» **WHAT IS REQUIRED**
From the entries below, please gather each line containing the string "textsf".

» **EXERCISE INPUTS**
*** Block opens ***

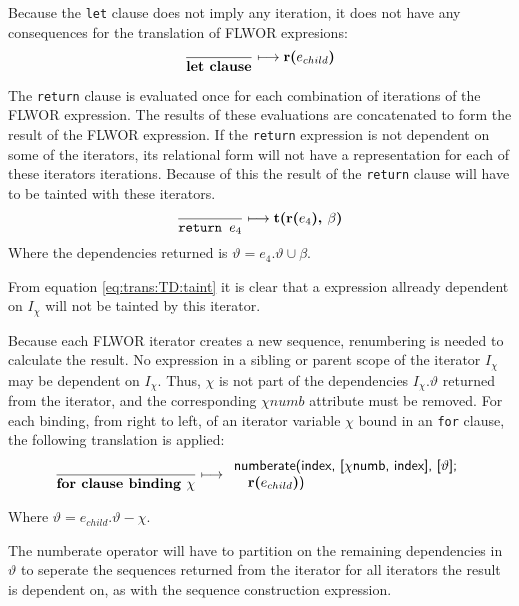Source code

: Because the \texttt{let} clause does not imply any iteration, it does not have any consequences for the
translation of FLWOR expresions:
\begin{equation}
\frac{}{\mbox{\textbf{let clause}}}\longmapsto \mbox{\textbf{r(}}e_{child}\mbox{\textbf{)}}
\label{rule:trans:TD:letclause}
\end{equation}

The \texttt{return} clause is evaluated once for each combination of iterations of the FLWOR expression. The
results of these evaluations are concatenated to form the result of the FLWOR expression. If the \texttt{return}
expression is not dependent on some of the iterators, its relational form will not have a representation for each
of these iterators iterations. Because of this the result of the \texttt{return} clause will have to be tainted
with these iterators.
\begin{equation}
\frac{}{\mbox{\texttt{return }}e_{4}}\longmapsto
\mbox{\textbf{t(r(}}e_{4}\mbox{\textbf{), }}\beta\mbox{\textbf{)}}
\label{rule:trans:TD:returnTaint}
\end{equation}
Where the dependencies returned is $\vartheta = e_4.\vartheta \cup \beta$.

From equation \ref{eq:trans:TD:taint} it is clear that a expression allready dependent on $I_{\chi}$ will not be
tainted by this iterator.

Because each FLWOR iterator creates a new sequence, renumbering is needed to calculate the result. No expression in
a sibling or parent scope of the iterator $I_{\chi}$ may be dependent on $I_{\chi}$. Thus, $\chi$ is not part of the
dependencies $I_{\chi}.\vartheta$ returned from the iterator, and the corresponding $\chi{numb}$ attribute must be
removed. For each binding, from right to left, of an iterator variable $\chi$ bound in an \texttt{for} clause,
the following translation is applied: 
\begin{equation}
\frac{}{\mbox{\textbf{for clause binding }}\chi}
\longmapsto
\begin{array}{l}
\mbox{\textsf{numberate(index, [}}\chi\mbox{\textsf{numb, index], [}}\vartheta\mbox{\textsf{];}} \\ \quad
\mbox{\textbf{r(}}e_{child}\mbox{\textbf{)}\textsf{)}}
\end{array}
\label{rule:trans:TD:forReturn}
\end{equation}

Where $\vartheta = e_{child}.\vartheta - \chi$.

The \textsf{numberate} operator will have to partition on the remaining dependencies in $\vartheta$ to seperate
the sequences returned from the iterator for all iterators the result is dependent on, as with the sequence
construction expression.

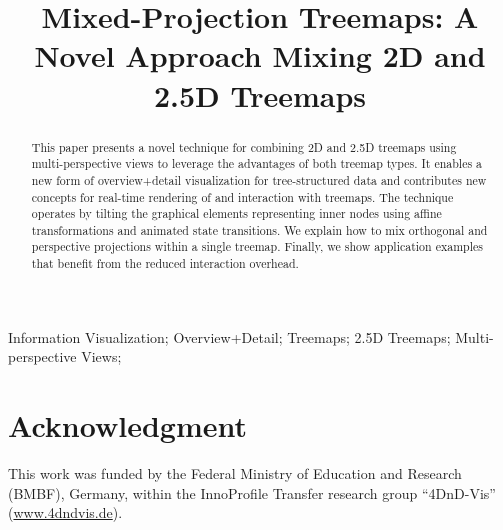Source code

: \documentclass[10pt, conference, compsocconf]{IEEEtran}
\begin{document}
\title{Mixed-Projection Treemaps: A Novel Approach Mixing 2D and 2.5D Treemaps}

\author{%
}

\maketitle

\begin{abstract}
This paper presents a novel technique for combining 2D and 2.5D treemaps using multi-perspective views to leverage the advantages of both treemap types.
It enables a new form of overview+detail visualization for tree-structured data and contributes new concepts for real-time rendering of and interaction with treemaps.
The technique operates by tilting the graphical elements representing inner nodes using affine transformations and animated state transitions.
We explain how to mix orthogonal and perspective projections within a single treemap.
Finally, we show application examples that benefit from the reduced interaction overhead.
\end{abstract}

\begin{IEEEkeywords}
Information Visualization; Overview+Detail; Treemaps; 2.5D Treemaps; Multi-perspective Views;
\end{IEEEkeywords}

\IEEEpeerreviewmaketitle







\balance

\section*{Acknowledgment}
\noindent
This work was funded by the Federal Ministry of Education and Research (BMBF), Germany, within the InnoProfile Transfer research group \enquote{4DnD-Vis} (\href{www.4dndvis.de}{www.4dndvis.de}).



\end{document}
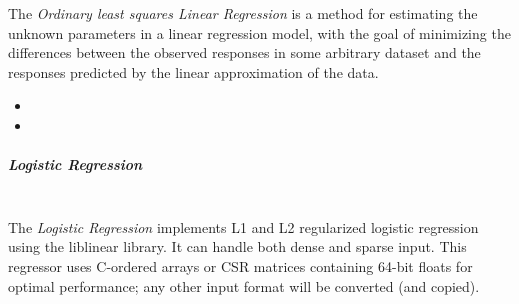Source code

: The \textit{Ordinary least squares Linear Regression} is a method for
estimating the unknown parameters in a linear regression model, with the goal of
minimizing the differences between the observed responses in some arbitrary
dataset and the responses predicted by the linear approximation of the data.
%

\begin{itemize}
  \item {}
  \item {}
\end{itemize}
\subparagraph{Logistic Regression}
\mbox{}
\\The \textit{Logistic Regression} implements L1 and L2 regularized logistic
regression using the liblinear library.
%
It can handle both dense and sparse input.
%
This regressor uses C-ordered arrays or CSR matrices containing 64-bit floats
for optimal performance; any other input format will be converted (and copied).
%
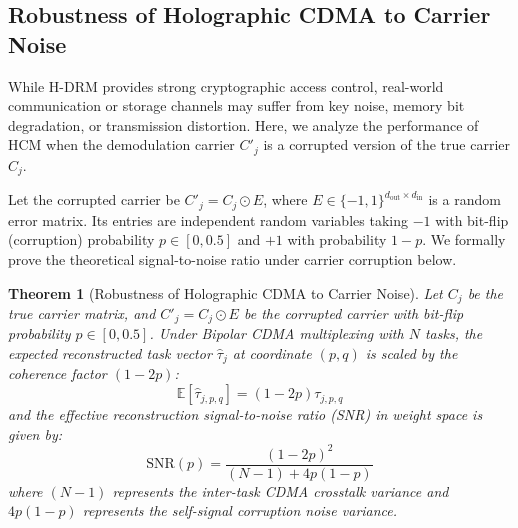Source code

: \documentclass{article}
\newtheorem{theorem}{Theorem}
\begin{document}
\subsection{Robustness of Holographic CDMA to Carrier Noise}
\label{sec:carrier_noise_robustness}

While H-DRM provides strong cryptographic access control, real-world communication or storage channels may suffer from key noise, memory bit degradation, or transmission distortion. Here, we analyze the performance of HCM when the demodulation carrier $C'_j$ is a corrupted version of the true carrier $C_j$.

Let the corrupted carrier be $C'_j = C_j \odot E$, where $E \in \{-1, 1\}^{d_{\text{out}} \times d_{\text{in}}}$ is a random error matrix. Its entries are independent random variables taking $-1$ with bit-flip (corruption) probability $p \in [0, 0.5]$ and $+1$ with probability $1-p$.
We formally prove the theoretical signal-to-noise ratio under carrier corruption below.

\begin{theorem}[Robustness of Holographic CDMA to Carrier Noise]
Let $C_j$ be the true carrier matrix, and $C'_j = C_j \odot E$ be the corrupted carrier with bit-flip probability $p \in [0, 0.5]$.
Under Bipolar CDMA multiplexing with $N$ tasks, the expected reconstructed task vector $\hat{\tau}_{j}$ at coordinate $(p, q)$ is scaled by the coherence factor $(1-2p)$:
\begin{equation}
    \mathbb{E}[\hat{\tau}_{j, p, q}] = (1-2p) \tau_{j, p, q}
\end{equation}
and the effective reconstruction signal-to-noise ratio (SNR) in weight space is given by:
\begin{equation}
    \text{SNR}(p) = \frac{(1-2p)^2}{(N-1) + 4p(1-p)}
\end{equation}
where $(N-1)$ represents the inter-task CDMA crosstalk variance and $4p(1-p)$ represents the self-signal corruption noise variance.
\end{theorem}
\end{document}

*** Block closes ***

» **EXERCISE RESPONSE**
\mbox{\textsf{numberate(index, [}}\chi\mbox{\textsf{numb, index], [}}\vartheta\mbox{\textsf{];}} \\ \quad
\mbox{\textbf{r(}}e_{child}\mbox{\textbf{)}\textsf{)}}
The \textsf{numberate} operator will have to partition on the remaining dependencies in $\vartheta$ to seperate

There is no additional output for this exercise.